Look for no white flag from Sen. Ted Cruz’s Obamacare barricade.
As Senate elders grasp the reins of the debate to reopen government and extend the debt limit, Cruz has not budged an inch from the position he made famous weeks ago, when he and his allies spoke on the Senate floor for almost a full day.
“President Obama and the Democrats refuse to negotiate,” Cruz said, exiting a closed-door meeting of Senate Republicans on Saturday. “Republicans in the House are working to fund vital priorities and they’re also working to provide meaningful relief to the millions of people across this country who have lost their jobs, who have lost their health care because of Obamacare.”
Cruz crisply delivered his well-worn statement to a handful of reporters, even as his colleagues flooded the Ohio Clock corridor outside the Senate chamber to deliver another message entirely: Minority Leader Mitch McConnell and Majority Leader Harry Reid are now talking, and the House can vote on what the Senate sends it.
Gone is the talk of mini-continuing resolutions and the insistence that Democrats negotiate because, as numerous Republican senators said, those talks are now indeed under way.
“The real conversation that matters now is the one that’s taking place between McConnell and Reid,” said Sen. Bob Corker, R-Tenn.

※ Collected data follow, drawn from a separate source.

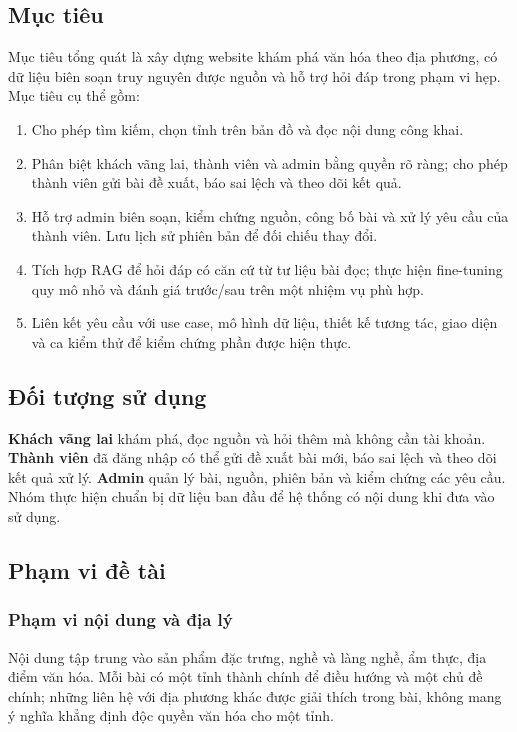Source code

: \subsection{Mục tiêu}
Mục tiêu tổng quát là xây dựng website khám phá văn hóa theo địa phương,
có dữ liệu biên soạn truy nguyên được nguồn và hỗ trợ hỏi đáp trong phạm vi
hẹp. Mục tiêu cụ thể gồm:
\begin{enumerate}
  \item Cho phép tìm kiếm, chọn tỉnh trên bản đồ và đọc nội dung công khai.
  \item Phân biệt khách vãng lai, thành viên và admin bằng quyền rõ ràng;
  cho phép thành viên gửi bài đề xuất, báo sai lệch và theo dõi kết quả.
  \item Hỗ trợ admin biên soạn, kiểm chứng nguồn, công bố bài và xử lý
  yêu cầu của thành viên. Lưu lịch sử phiên bản để đối chiếu thay đổi.
  \item Tích hợp RAG để hỏi đáp có căn cứ từ tư liệu bài đọc; thực hiện
  fine-tuning quy mô nhỏ và đánh giá trước/sau trên một nhiệm vụ phù hợp.
  \item Liên kết yêu cầu với use case, mô hình dữ liệu, thiết kế tương tác,
  giao diện và ca kiểm thử để kiểm chứng phần được hiện thực.
\end{enumerate}

\ReportNeedSpace{33mm}
\subsection{Đối tượng sử dụng}
\textbf{Khách vãng lai} khám phá, đọc nguồn và hỏi thêm mà không cần tài
khoản. \textbf{Thành viên} đã đăng nhập có thể gửi đề xuất bài mới, báo
sai lệch và theo dõi kết quả xử lý. \textbf{Admin} quản lý bài, nguồn,
phiên bản và kiểm chứng các yêu cầu. Nhóm thực hiện chuẩn bị dữ liệu
ban đầu để hệ thống có nội dung khi đưa vào sử dụng.

\subsection{Phạm vi đề tài}
\subsubsection{Phạm vi nội dung và địa lý}
Nội dung tập trung vào sản phẩm đặc trưng, nghề và làng nghề, ẩm thực, địa
điểm văn hóa. Mỗi bài có một tỉnh thành chính để điều hướng và một chủ đề
chính; những liên hệ với địa phương khác được giải thích trong bài, không
mang ý nghĩa khẳng định độc quyền văn hóa cho một tỉnh.

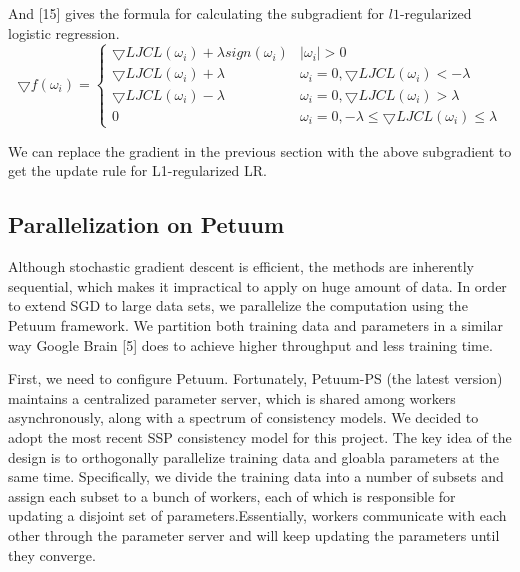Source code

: \documentclass{article} %
\begin{document}
And [15] gives the formula for calculating the subgradient for $l1$-regularized logistic regression.
\begin{equation}
\bigtriangledown f(\omega_i) = \left\{\begin{matrix}
\bigtriangledown LJCL(\omega_i) + \lambda sign(\omega_i) & |\omega_i| > 0\\ 
\bigtriangledown LJCL(\omega_i) + \lambda & \omega_i=0,\bigtriangledown LJCL(\omega_i)<-\lambda\\ 
\bigtriangledown LJCL(\omega_i) - \lambda & \omega_i=0,\bigtriangledown LJCL(\omega_i)>\lambda\\ 
0 & \omega_i=0, -\lambda \le \bigtriangledown LJCL(\omega_i) \le \lambda
\end{matrix}\right.
\end{equation}

We can replace the gradient in the previous section with the above subgradient to get the update rule for L1-regularized LR.

\subsection{Parallelization on Petuum}
Although stochastic gradient descent is efficient, the methods are inherently sequential, which makes it impractical to apply on huge amount of data. In order to extend SGD to large data sets, we parallelize the computation using the Petuum framework. We partition both training data and parameters in a similar way Google Brain [5] does to achieve higher throughput and less training time.

First, we need to configure Petuum. Fortunately, Petuum-PS (the latest version) maintains a centralized parameter server, which is shared among workers asynchronously, along with a spectrum of consistency models. We decided to adopt the most recent SSP consistency model for this project. The key idea of the design is to orthogonally parallelize training data and gloabla parameters at the same time. Specifically, we divide the training data into a number of subsets and assign each subset to a bunch of workers, each of which is responsible for updating a disjoint set of parameters.Essentially, workers communicate with each other through the parameter server and will keep updating the parameters until they converge.
\end{document}

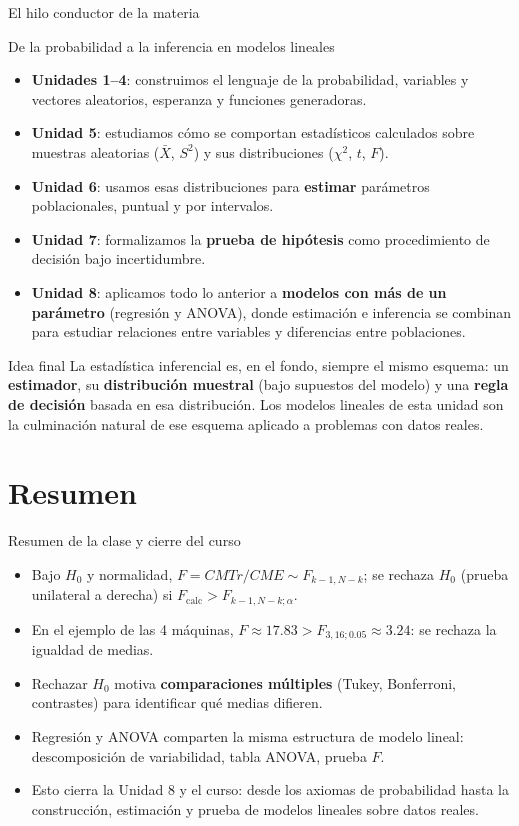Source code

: \documentclass[aspectratio=169,11pt]{beamer}
\begin{document}
\begin{frame}{El hilo conductor de la materia}
\begin{block}{De la probabilidad a la inferencia en modelos lineales}
\begin{itemize}
\item \textbf{Unidades 1--4}: construimos el lenguaje de la probabilidad, variables y vectores aleatorios, esperanza y funciones generadoras.
\item \textbf{Unidad 5}: estudiamos cómo se comportan estadísticos calculados sobre muestras aleatorias ($\bar X$, $S^2$) y sus distribuciones ($\chi^2$, $t$, $F$).
\item \textbf{Unidad 6}: usamos esas distribuciones para \textbf{estimar} parámetros poblacionales, puntual y por intervalos.
\item \textbf{Unidad 7}: formalizamos la \textbf{prueba de hipótesis} como procedimiento de decisión bajo incertidumbre.
\item \textbf{Unidad 8}: aplicamos todo lo anterior a \textbf{modelos con más de un parámetro} (regresión y ANOVA), donde estimación e inferencia se combinan para estudiar relaciones entre variables y diferencias entre poblaciones.
\end{itemize}
\end{block}

\begin{alertblock}{Idea final}
La estadística inferencial es, en el fondo, siempre el mismo esquema: un \textbf{estimador}, su \textbf{distribución muestral} (bajo supuestos del modelo) y una \textbf{regla de decisión} basada en esa distribución. Los modelos lineales de esta unidad son la culminación natural de ese esquema aplicado a problemas con datos reales.
\end{alertblock}
\end{frame}

\section{Resumen}

\begin{frame}{Resumen de la clase y cierre del curso}
\begin{itemize}
\item Bajo $H_0$ y normalidad, $F=CMTr/CME \sim F_{k-1,N-k}$; se rechaza $H_0$ (prueba unilateral a derecha) si $F_{\text{calc}}>F_{k-1,N-k;\alpha}$.
\item En el ejemplo de las 4 máquinas, $F\approx17.83 > F_{3,16;0.05}\approx3.24$: se rechaza la igualdad de medias.
\item Rechazar $H_0$ motiva \textbf{comparaciones múltiples} (Tukey, Bonferroni, contrastes) para identificar qué medias difieren.
\item Regresión y ANOVA comparten la misma estructura de modelo lineal: descomposición de variabilidad, tabla ANOVA, prueba $F$.
\item Esto cierra la Unidad 8 y el curso: desde los axiomas de probabilidad hasta la construcción, estimación y prueba de modelos lineales sobre datos reales.
\end{itemize}
\end{frame}
\end{document}
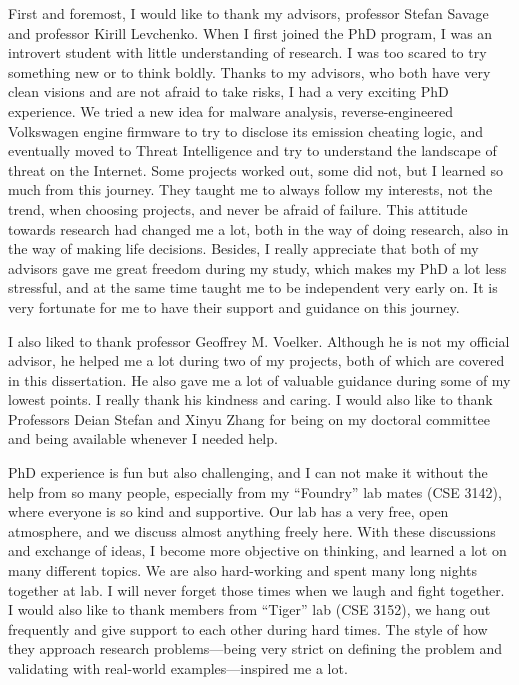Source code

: \begin{acknowledgements}
First and foremost, I would like to thank my advisors, professor Stefan
Savage and professor Kirill Levchenko. When I first joined the PhD program,
I was an introvert student with little understanding of research. I was
too scared to try something new or to think boldly. Thanks to my advisors,
who both have very clean visions and are not afraid to take risks, I had a 
very exciting PhD experience. We tried a new idea for malware analysis, 
reverse-engineered Volkswagen engine firmware to try to disclose its emission 
cheating logic, and eventually moved to Threat Intelligence and try to understand 
the landscape of threat on the Internet. Some projects worked out, some did not, 
but I learned so much from this journey. They taught me to always follow my
interests, not the trend, when choosing projects, and never be afraid of 
failure. This attitude towards research had changed me a lot, both in the
way of doing research, also in the way of making life decisions. Besides, 
I really appreciate that both of my advisors gave me great freedom during
my study, which makes my PhD a lot less stressful, and at the same 
time taught me to be independent very early on. It is very fortunate for me to 
have their support and guidance on this journey.

I also liked to thank professor Geoffrey M. Voelker. Although he is not my
official advisor, he helped me a lot during two of my projects, both of 
which are covered in this dissertation. He also gave me a lot of valuable 
guidance during some of my lowest points. I really thank his kindness
and caring. I would also like to thank Professors Deian Stefan and Xinyu Zhang 
for being on my doctoral committee and being available whenever I needed help.

PhD experience is fun but also challenging, and I can not make it 
without the help from so many people, especially from my ``Foundry'' lab
mates (CSE 3142), where everyone is so kind and supportive.
Our lab has a very free, open atmosphere, and we discuss almost anything
freely here. With these discussions and exchange of ideas, I become 
more objective on thinking, and learned a lot on many different 
topics. We are also hard-working and spent many long nights together
at lab. I will never forget those times when we laugh and fight together. 
I would also like to thank members from ``Tiger'' lab (CSE 3152), we 
hang out frequently and give support to each other during hard times. The style 
of how they approach research problems---being very strict on defining the
problem and validating with real-world examples---inspired me a lot.


\end{acknowledgements}
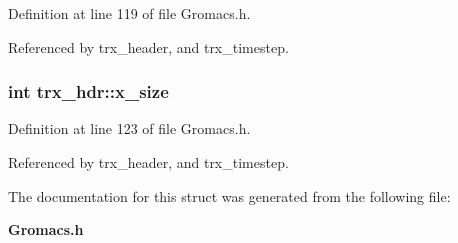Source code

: Definition at line 119 of file Gromacs.h.

Referenced by trx\_\-header, and trx\_\-timestep.
\subsubsection{\setlength{\rightskip}{0pt plus 5cm}int trx\_\-hdr::x\_\-size}\label{structtrx__hdr_m9}




Definition at line 123 of file Gromacs.h.

Referenced by trx\_\-header, and trx\_\-timestep.

The documentation for this struct was generated from the following file:\begin{CompactItemize}
\item 
{\bf Gromacs.h}\end{CompactItemize}

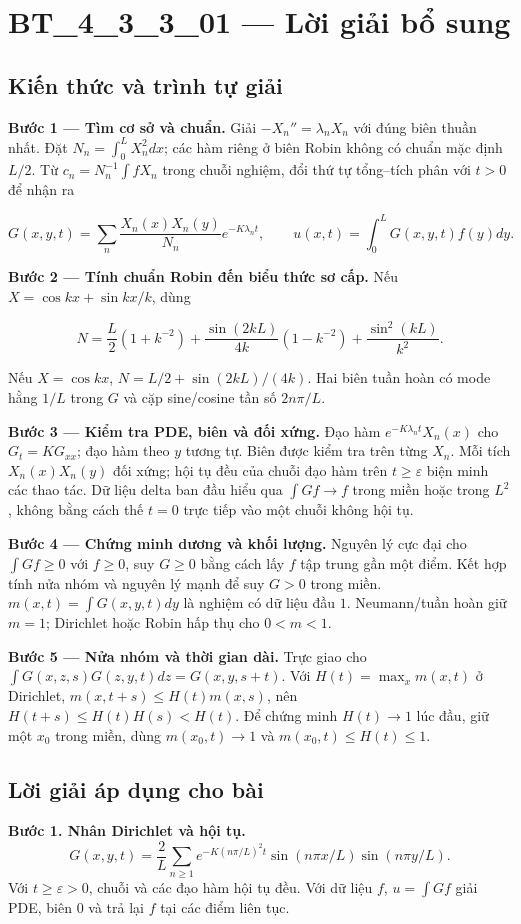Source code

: \documentclass[10pt,a4paper]{article}
\begin{document}
\section*{BT\_4\_3\_3\_01 — Lời giải bổ sung}
\subsection*{Kiến thức và trình tự giải}
\textbf{Bước 1 — Tìm cơ sở và chuẩn.} Giải $-X_n''=\lambda_nX_n$ với đúng biên thuần nhất. Đặt $N_n=\int_0^LX_n^2dx$; các hàm riêng ở biên Robin không có chuẩn mặc định $L/2$. Từ $c_n=N_n^{-1}\int fX_n$ trong chuỗi nghiệm, đổi thứ tự tổng–tích phân với $t>0$ để nhận ra


\[
G(x,y,t)=\sum_n\frac{X_n(x)X_n(y)}{N_n}e^{-K\lambda_nt},\qquad
u(x,t)=\int_0^LG(x,y,t)f(y)dy.
\]


\textbf{Bước 2 — Tính chuẩn Robin đến biểu thức sơ cấp.} Nếu $X=\cos kx+\sin kx/k$, dùng


\[
N=\frac L2(1+k^{-2})+\frac{\sin(2kL)}{4k}(1-k^{-2})+\frac{\sin^2(kL)}{k^2}.
\]


Nếu $X=\cos kx$, $N=L/2+\sin(2kL)/(4k)$. Hai biên tuần hoàn có mode hằng $1/L$ trong $G$ và cặp sine/cosine tần số $2n\pi/L$.

\textbf{Bước 3 — Kiểm tra PDE, biên và đối xứng.} Đạo hàm $e^{-K\lambda_nt}X_n(x)$ cho $G_t=KG_{xx}$; đạo hàm theo $y$ tương tự. Biên được kiểm tra trên từng $X_n$. Mỗi tích $X_n(x)X_n(y)$ đối xứng; hội tụ đều của chuỗi đạo hàm trên $t\ge\varepsilon$ biện minh các thao tác. Dữ liệu delta ban đầu hiểu qua $\int Gf\to f$ trong miền hoặc trong $L^2$, không bằng cách thế $t=0$ trực tiếp vào một chuỗi không hội tụ.

\textbf{Bước 4 — Chứng minh dương và khối lượng.} Nguyên lý cực đại cho $\int Gf\ge0$ với $f\ge0$, suy $G\ge0$ bằng cách lấy $f$ tập trung gần một điểm. Kết hợp tính nửa nhóm và nguyên lý mạnh để suy $G>0$ trong miền. $m(x,t)=\int G(x,y,t)dy$ là nghiệm có dữ liệu đầu $1$. Neumann/tuần hoàn giữ $m=1$; Dirichlet hoặc Robin hấp thụ cho $0<m<1$.

\textbf{Bước 5 — Nửa nhóm và thời gian dài.} Trực giao cho $\int G(x,z,s)G(z,y,t)dz=G(x,y,s+t)$. Với $H(t)=\max_xm(x,t)$ ở Dirichlet, $m(x,t+s)\le H(t)m(x,s)$, nên $H(t+s)\le H(t)H(s)<H(t)$. Để chứng minh $H(t)\to1$ lúc đầu, giữ một $x_0$ trong miền, dùng $m(x_0,t)\to1$ và $m(x_0,t)\le H(t)\le1$.
\subsection*{Lời giải áp dụng cho bài}
\textbf{Bước 1. Nhân Dirichlet và hội tụ.}
\[G(x,y,t)=\frac2L\sum_{n\ge1}e^{-K(n\pi/L)^2t}
\sin(n\pi x/L)\sin(n\pi y/L).\]
Với $t\ge\varepsilon>0$, chuỗi và các đạo hàm hội tụ đều. Với dữ liệu $f$, $u=\int Gf$ giải PDE, biên $0$ và trả lại $f$ tại các điểm liên tục.
\end{document}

The thinking among Senate Republicans, especially those who disagreed with Cruz’s strategy from the start, is that it’s time to make a deal. Republicans always expected to gain spending or entitlement concessions from the White House over the debt limit, and they’re still hopeful they can achieve a victory.
Republicans are even haggling in public.
“If you asked me if I wanted a six-month CR I’d say we’d probably get there but I’d rather have a 12-month CR,” said Sen. Roy Blunt, R-Mo. “That would be the normal view of our conference. Say a 90-day debt ceiling or I’d rather see a 60-day debt ceiling increase so we can come back and visit that.”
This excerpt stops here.